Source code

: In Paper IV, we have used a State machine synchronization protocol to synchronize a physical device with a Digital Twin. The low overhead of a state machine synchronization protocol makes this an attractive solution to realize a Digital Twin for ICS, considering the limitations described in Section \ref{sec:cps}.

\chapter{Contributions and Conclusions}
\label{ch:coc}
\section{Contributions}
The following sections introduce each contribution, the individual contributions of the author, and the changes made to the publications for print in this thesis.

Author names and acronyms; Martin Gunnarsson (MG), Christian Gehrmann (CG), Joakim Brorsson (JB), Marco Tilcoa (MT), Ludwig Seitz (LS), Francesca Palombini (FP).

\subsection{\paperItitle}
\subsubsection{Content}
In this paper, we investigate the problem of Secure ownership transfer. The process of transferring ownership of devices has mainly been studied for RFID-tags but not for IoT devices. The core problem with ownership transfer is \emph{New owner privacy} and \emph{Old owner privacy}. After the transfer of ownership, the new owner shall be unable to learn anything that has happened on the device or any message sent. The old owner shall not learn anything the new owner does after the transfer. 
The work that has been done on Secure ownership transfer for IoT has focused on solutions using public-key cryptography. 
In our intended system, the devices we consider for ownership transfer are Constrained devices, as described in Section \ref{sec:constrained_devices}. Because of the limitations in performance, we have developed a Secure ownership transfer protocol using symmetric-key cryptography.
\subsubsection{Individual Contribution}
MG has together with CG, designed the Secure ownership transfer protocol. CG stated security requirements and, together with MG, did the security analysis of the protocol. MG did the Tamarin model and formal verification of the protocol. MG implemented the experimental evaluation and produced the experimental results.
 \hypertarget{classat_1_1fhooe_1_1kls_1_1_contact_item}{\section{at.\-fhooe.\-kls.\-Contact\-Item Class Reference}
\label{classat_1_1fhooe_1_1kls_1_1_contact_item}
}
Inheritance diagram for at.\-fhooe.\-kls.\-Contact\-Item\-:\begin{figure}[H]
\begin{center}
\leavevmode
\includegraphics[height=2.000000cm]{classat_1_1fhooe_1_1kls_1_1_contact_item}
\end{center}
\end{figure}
——————————
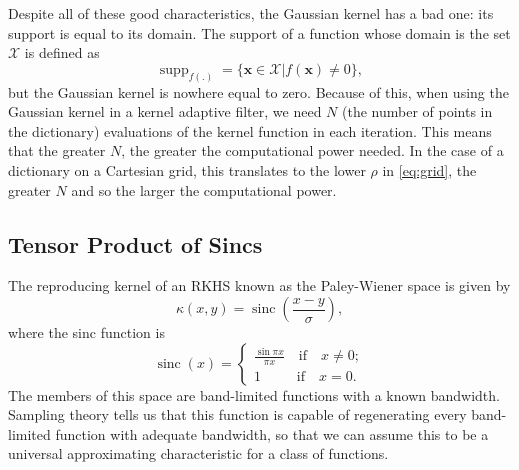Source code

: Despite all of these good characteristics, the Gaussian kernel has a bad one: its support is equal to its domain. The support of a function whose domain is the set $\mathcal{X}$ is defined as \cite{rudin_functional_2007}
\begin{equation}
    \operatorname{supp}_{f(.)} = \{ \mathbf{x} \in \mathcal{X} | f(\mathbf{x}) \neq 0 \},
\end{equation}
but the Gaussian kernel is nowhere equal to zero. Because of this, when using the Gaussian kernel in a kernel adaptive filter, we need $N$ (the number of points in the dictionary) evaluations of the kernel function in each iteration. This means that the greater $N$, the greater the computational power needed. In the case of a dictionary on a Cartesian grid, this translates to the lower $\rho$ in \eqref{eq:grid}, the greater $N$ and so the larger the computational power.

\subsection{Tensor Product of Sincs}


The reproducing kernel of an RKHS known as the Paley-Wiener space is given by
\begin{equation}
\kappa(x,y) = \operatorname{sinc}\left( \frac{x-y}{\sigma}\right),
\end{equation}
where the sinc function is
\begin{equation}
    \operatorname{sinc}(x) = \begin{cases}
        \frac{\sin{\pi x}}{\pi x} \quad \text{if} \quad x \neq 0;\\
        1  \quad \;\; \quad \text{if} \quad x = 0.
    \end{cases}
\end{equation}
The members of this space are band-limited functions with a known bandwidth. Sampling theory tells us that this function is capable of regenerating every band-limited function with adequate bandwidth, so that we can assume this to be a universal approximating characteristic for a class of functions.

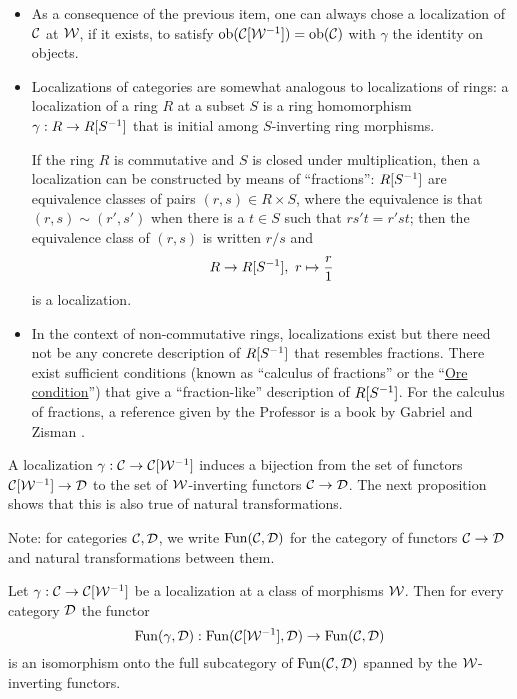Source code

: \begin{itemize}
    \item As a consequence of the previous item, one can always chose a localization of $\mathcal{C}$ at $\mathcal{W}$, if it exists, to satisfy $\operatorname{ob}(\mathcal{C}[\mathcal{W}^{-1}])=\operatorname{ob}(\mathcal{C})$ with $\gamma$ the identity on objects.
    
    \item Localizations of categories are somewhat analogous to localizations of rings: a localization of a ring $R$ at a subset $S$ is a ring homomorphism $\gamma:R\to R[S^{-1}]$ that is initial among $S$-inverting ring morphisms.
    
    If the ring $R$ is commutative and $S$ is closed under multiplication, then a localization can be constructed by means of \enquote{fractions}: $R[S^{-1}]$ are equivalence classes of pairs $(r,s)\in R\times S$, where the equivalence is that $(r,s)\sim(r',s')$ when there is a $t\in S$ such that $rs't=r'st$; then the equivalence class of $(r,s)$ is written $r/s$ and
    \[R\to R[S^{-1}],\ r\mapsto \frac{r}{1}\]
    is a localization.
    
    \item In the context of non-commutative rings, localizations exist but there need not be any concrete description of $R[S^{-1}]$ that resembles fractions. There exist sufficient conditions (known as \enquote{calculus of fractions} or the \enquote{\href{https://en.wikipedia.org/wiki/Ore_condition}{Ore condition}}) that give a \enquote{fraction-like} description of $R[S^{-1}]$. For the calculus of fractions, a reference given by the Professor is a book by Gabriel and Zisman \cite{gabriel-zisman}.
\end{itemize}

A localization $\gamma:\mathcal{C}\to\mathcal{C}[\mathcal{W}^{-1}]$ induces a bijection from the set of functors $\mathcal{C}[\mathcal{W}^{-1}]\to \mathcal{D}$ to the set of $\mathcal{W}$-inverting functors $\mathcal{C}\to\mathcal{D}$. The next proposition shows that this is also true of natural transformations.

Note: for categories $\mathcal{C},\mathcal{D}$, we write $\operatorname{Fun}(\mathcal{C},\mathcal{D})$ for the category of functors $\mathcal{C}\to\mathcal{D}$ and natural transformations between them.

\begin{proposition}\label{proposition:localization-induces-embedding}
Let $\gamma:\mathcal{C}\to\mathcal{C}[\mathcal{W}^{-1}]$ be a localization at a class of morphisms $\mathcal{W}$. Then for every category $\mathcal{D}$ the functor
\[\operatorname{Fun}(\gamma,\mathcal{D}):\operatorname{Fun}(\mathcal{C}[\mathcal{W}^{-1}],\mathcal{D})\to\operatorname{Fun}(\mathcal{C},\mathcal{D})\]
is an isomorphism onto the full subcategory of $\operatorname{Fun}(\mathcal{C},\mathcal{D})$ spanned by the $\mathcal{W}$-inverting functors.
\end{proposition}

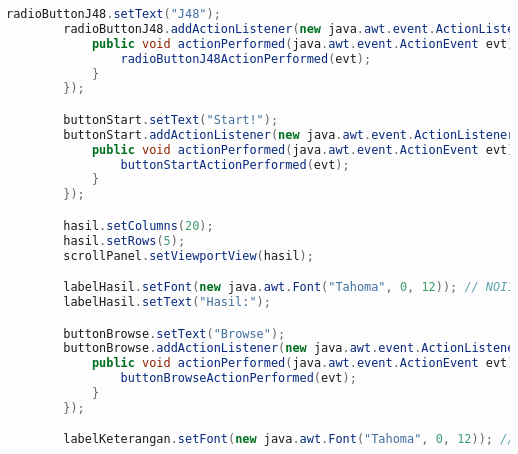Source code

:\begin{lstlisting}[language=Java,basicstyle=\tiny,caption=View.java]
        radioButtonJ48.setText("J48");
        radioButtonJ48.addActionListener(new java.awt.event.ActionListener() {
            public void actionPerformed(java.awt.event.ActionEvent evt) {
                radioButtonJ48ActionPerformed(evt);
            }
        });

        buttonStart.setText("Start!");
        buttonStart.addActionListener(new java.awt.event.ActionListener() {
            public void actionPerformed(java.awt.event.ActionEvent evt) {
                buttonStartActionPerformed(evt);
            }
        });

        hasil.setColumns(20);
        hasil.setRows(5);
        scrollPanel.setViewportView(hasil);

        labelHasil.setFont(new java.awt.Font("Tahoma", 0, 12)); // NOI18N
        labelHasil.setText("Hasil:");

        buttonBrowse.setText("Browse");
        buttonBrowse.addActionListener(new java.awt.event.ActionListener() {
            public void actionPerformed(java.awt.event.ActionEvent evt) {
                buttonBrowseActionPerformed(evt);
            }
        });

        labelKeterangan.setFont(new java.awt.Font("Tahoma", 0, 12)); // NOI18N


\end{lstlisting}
——————————
■ **TASK ITEM**: Return only those lines of the records that contain the string "Gaussian".

■ **ANSWER AREA**:
: Despite all of these good characteristics, the Gaussian kernel has a bad one: its support is equal to its domain. The support of a function whose domain is the set $\mathcal{X}$ is defined as \cite{rudin_functional_2007}
but the Gaussian kernel is nowhere equal to zero. Because of this, when using the Gaussian kernel in a kernel adaptive filter, we need $N$ (the number of points in the dictionary) evaluations of the kernel function in each iteration. This means that the greater $N$, the greater the computational power needed. In the case of a dictionary on a Cartesian grid, this translates to the lower $\rho$ in \eqref{eq:grid}, the greater $N$ and so the larger the computational power.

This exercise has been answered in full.